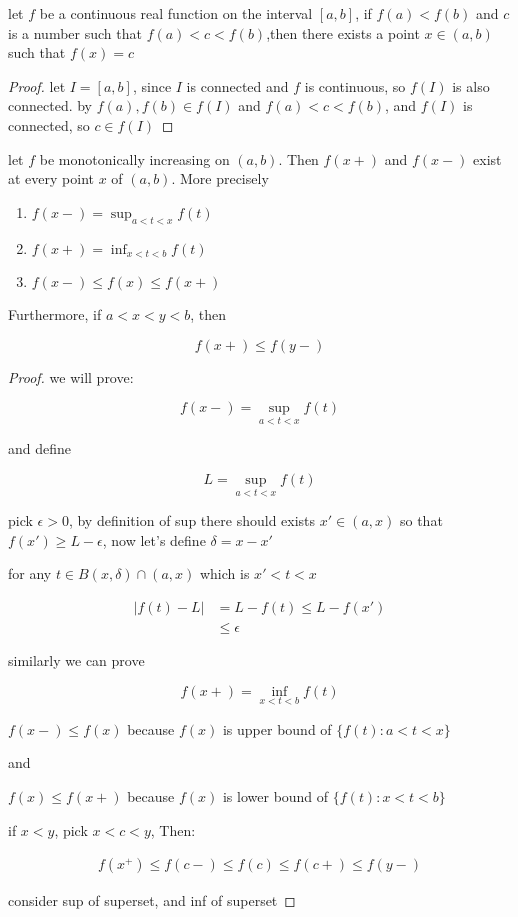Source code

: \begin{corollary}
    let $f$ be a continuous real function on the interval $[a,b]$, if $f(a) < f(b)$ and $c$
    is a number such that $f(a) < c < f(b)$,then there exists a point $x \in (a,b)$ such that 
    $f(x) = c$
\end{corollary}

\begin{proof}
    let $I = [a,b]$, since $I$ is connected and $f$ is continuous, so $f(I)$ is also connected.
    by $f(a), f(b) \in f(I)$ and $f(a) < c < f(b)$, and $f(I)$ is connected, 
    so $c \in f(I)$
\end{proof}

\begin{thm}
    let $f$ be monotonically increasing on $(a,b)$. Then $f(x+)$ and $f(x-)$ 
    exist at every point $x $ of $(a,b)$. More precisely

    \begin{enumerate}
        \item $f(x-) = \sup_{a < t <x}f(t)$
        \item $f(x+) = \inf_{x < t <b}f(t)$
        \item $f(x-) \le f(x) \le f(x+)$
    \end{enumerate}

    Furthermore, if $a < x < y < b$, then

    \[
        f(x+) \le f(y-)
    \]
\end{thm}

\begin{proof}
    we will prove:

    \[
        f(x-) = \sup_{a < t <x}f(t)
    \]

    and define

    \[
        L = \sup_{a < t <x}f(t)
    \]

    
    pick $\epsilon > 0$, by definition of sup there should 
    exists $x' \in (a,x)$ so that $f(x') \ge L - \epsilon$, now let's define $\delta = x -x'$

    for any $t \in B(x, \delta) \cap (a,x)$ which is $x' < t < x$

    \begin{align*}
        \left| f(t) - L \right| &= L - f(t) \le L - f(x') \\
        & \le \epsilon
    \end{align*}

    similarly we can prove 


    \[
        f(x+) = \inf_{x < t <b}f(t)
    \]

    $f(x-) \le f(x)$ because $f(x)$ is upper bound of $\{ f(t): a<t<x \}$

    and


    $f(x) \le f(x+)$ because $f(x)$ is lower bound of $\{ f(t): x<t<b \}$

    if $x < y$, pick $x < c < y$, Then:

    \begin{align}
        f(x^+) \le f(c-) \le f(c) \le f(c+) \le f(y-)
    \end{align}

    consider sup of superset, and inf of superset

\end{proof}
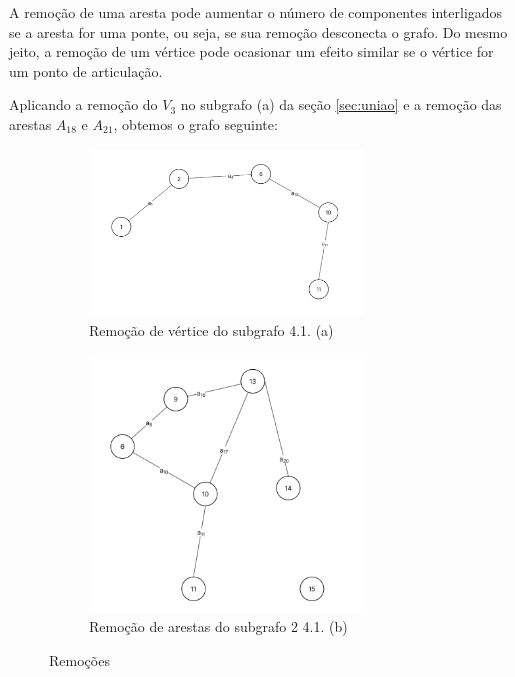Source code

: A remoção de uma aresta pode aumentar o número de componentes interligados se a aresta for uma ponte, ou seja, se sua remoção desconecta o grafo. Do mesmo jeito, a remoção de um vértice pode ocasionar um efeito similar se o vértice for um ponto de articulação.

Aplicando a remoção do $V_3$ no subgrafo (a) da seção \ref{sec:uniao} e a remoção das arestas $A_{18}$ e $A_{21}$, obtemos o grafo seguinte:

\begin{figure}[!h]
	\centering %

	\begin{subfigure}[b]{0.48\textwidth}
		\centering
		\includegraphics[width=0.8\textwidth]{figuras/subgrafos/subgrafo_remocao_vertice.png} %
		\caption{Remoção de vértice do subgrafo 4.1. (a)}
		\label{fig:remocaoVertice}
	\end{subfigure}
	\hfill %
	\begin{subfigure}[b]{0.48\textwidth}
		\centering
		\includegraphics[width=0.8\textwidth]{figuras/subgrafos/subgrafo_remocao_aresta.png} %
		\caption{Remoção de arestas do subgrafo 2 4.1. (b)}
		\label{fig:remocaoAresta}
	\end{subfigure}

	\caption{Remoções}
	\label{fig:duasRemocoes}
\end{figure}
*****
→ Instructions for the task: An exact copy of every entry above is needed, minus the pictures.

→ Written response:
Source code

: \begin{corollary}
    let $f$ be a continuous real function on the interval $[a,b]$, if $f(a) < f(b)$ and $c$
    is a number such that $f(a) < c < f(b)$,then there exists a point $x \in (a,b)$ such that 
    $f(x) = c$
\end{corollary}

\begin{proof}
    let $I = [a,b]$, since $I$ is connected and $f$ is continuous, so $f(I)$ is also connected.
    by $f(a), f(b) \in f(I)$ and $f(a) < c < f(b)$, and $f(I)$ is connected, 
    so $c \in f(I)$
\end{proof}

\begin{thm}
    let $f$ be monotonically increasing on $(a,b)$. Then $f(x+)$ and $f(x-)$ 
    exist at every point $x $ of $(a,b)$. More precisely

    \begin{enumerate}
        \item $f(x-) = \sup_{a < t <x}f(t)$
        \item $f(x+) = \inf_{x < t <b}f(t)$
        \item $f(x-) \le f(x) \le f(x+)$
    \end{enumerate}

    Furthermore, if $a < x < y < b$, then

    \[
        f(x+) \le f(y-)
    \]
\end{thm}

\begin{proof}
    we will prove:

    \[
        f(x-) = \sup_{a < t <x}f(t)
    \]

    and define

    \[
        L = \sup_{a < t <x}f(t)
    \]

    
    pick $\epsilon > 0$, by definition of sup there should 
    exists $x' \in (a,x)$ so that $f(x') \ge L - \epsilon$, now let's define $\delta = x -x'$

    for any $t \in B(x, \delta) \cap (a,x)$ which is $x' < t < x$

    \begin{align*}
        \left| f(t) - L \right| &= L - f(t) \le L - f(x') \\
        & \le \epsilon
    \end{align*}

    similarly we can prove 


    \[
        f(x+) = \inf_{x < t <b}f(t)
    \]

    $f(x-) \le f(x)$ because $f(x)$ is upper bound of $\{ f(t): a<t<x \}$

    and


    $f(x) \le f(x+)$ because $f(x)$ is lower bound of $\{ f(t): x<t<b \}$

    if $x < y$, pick $x < c < y$, Then:

    \begin{align}
        f(x^+) \le f(c-) \le f(c) \le f(c+) \le f(y-)
    \end{align}

    consider sup of superset, and inf of superset

\end{proof}
Source code

: A remoção de uma aresta pode aumentar o número de componentes interligados se a aresta for uma ponte, ou seja, se sua remoção desconecta o grafo. Do mesmo jeito, a remoção de um vértice pode ocasionar um efeito similar se o vértice for um ponto de articulação.

Aplicando a remoção do $V_3$ no subgrafo (a) da seção \ref{sec:uniao} e a remoção das arestas $A_{18}$ e $A_{21}$, obtemos o grafo seguinte:

\begin{figure}[!h]
	\centering %

	\begin{subfigure}[b]{0.48\textwidth}
		\centering
		\includegraphics[width=0.8\textwidth]{figuras/subgrafos/subgrafo_remocao_vertice.png} %
		\caption{Remoção de vértice do subgrafo 4.1. (a)}
		\label{fig:remocaoVertice}
	\end{subfigure}
	\hfill %
	\begin{subfigure}[b]{0.48\textwidth}
		\centering
		\includegraphics[width=0.8\textwidth]{figuras/subgrafos/subgrafo_remocao_aresta.png} %
		\caption{Remoção de arestas do subgrafo 2 4.1. (b)}
		\label{fig:remocaoAresta}
	\end{subfigure}

	\caption{Remoções}
	\label{fig:duasRemocoes}
\end{figure}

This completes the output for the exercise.